→ Work required
Images stay out; everything else in the records is to be set down exactly.

Material supplied Start Marker

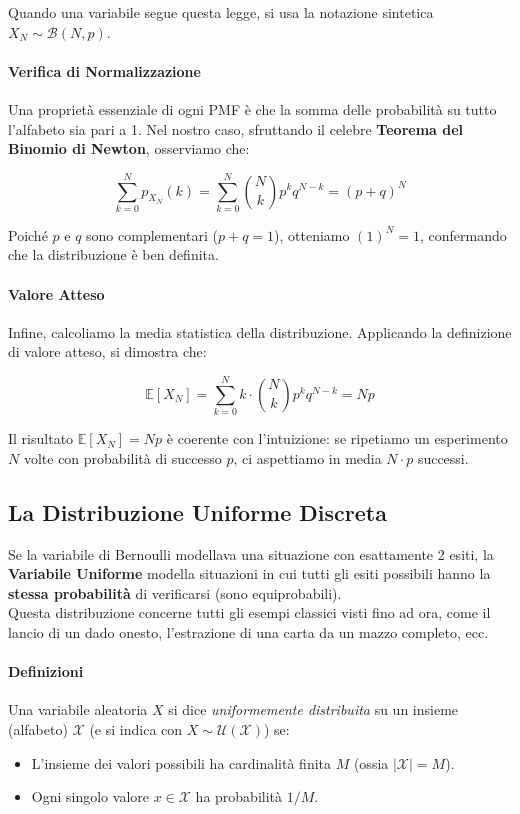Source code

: Quando una variabile segue questa legge, si usa la notazione sintetica $X_N \sim \mathcal{B}(N, p)$.

\paragraph{Verifica di Normalizzazione}
Una proprietà essenziale di ogni PMF è che la somma delle probabilità su tutto l'alfabeto sia pari a 1. Nel nostro caso, sfruttando il celebre \textbf{Teorema del Binomio di Newton}, osserviamo che:

\[
\sum_{k=0}^{N} p_{X_N}(k) = \sum_{k=0}^{N} \binom{N}{k} p^k q^{N-k} = (p + q)^N
\]

Poiché $p$ e $q$ sono complementari ($p+q=1$), otteniamo $(1)^N = 1$, confermando che la distribuzione è ben definita.

\paragraph{Valore Atteso}
Infine, calcoliamo la media statistica della distribuzione. Applicando la definizione di valore atteso, si dimostra che:

\begin{equation}
\mathbb{E}[X_N] = \sum_{k=0}^{N} k \cdot \binom{N}{k} p^k q^{N-k} = Np
\end{equation}

Il risultato $\mathbb{E}[X_N] = Np$ è coerente con l'intuizione: se ripetiamo un esperimento $N$ volte con probabilità di successo $p$, ci aspettiamo in media $N \cdot p$ successi.

\subsection{La Distribuzione Uniforme Discreta}

Se la variabile di Bernoulli modellava una situazione con esattamente 2 esiti, la \textbf{Variabile Uniforme} modella situazioni in cui tutti gli esiti possibili hanno la \textbf{stessa probabilità} di verificarsi (sono equiprobabili).
\\Questa distribuzione concerne tutti gli esempi classici visti fino ad ora, come il lancio di un dado onesto, l'estrazione di una carta da un mazzo completo, ecc.

\paragraph{Definizioni}
Una variabile aleatoria $X$ si dice \textit{uniformemente distribuita} su un insieme (alfabeto) $\mathcal{X}$ (e si indica con $X \sim \mathcal{U}(\mathcal{X})$) se:
\begin{itemize}
    \item L'insieme dei valori possibili ha cardinalità finita $M$ (ossia $|\mathcal{X}| = M$).
    \item Ogni singolo valore $x \in \mathcal{X}$ ha probabilità $1/M$.
\end{itemize}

Material supplied End Marker

→ Task answer
Source code

: Quando una variabile segue questa legge, si usa la notazione sintetica $X_N \sim \mathcal{B}(N, p)$.

\paragraph{Verifica di Normalizzazione}
Una proprietà essenziale di ogni PMF è che la somma delle probabilità su tutto l'alfabeto sia pari a 1. Nel nostro caso, sfruttando il celebre \textbf{Teorema del Binomio di Newton}, osserviamo che:

\[
\sum_{k=0}^{N} p_{X_N}(k) = \sum_{k=0}^{N} \binom{N}{k} p^k q^{N-k} = (p + q)^N
\]

Poiché $p$ e $q$ sono complementari ($p+q=1$), otteniamo $(1)^N = 1$, confermando che la distribuzione è ben definita.

\paragraph{Valore Atteso}
Infine, calcoliamo la media statistica della distribuzione. Applicando la definizione di valore atteso, si dimostra che:

\begin{equation}
\mathbb{E}[X_N] = \sum_{k=0}^{N} k \cdot \binom{N}{k} p^k q^{N-k} = Np
\end{equation}

Il risultato $\mathbb{E}[X_N] = Np$ è coerente con l'intuizione: se ripetiamo un esperimento $N$ volte con probabilità di successo $p$, ci aspettiamo in media $N \cdot p$ successi.

\subsection{La Distribuzione Uniforme Discreta}

Se la variabile di Bernoulli modellava una situazione con esattamente 2 esiti, la \textbf{Variabile Uniforme} modella situazioni in cui tutti gli esiti possibili hanno la \textbf{stessa probabilità} di verificarsi (sono equiprobabili).
\\Questa distribuzione concerne tutti gli esempi classici visti fino ad ora, come il lancio di un dado onesto, l'estrazione di una carta da un mazzo completo, ecc.

\paragraph{Definizioni}
Una variabile aleatoria $X$ si dice \textit{uniformemente distribuita} su un insieme (alfabeto) $\mathcal{X}$ (e si indica con $X \sim \mathcal{U}(\mathcal{X})$) se:
\begin{itemize}
    \item L'insieme dei valori possibili ha cardinalità finita $M$ (ossia $|\mathcal{X}| = M$).
    \item Ogni singolo valore $x \in \mathcal{X}$ ha probabilità $1/M$.
\end{itemize}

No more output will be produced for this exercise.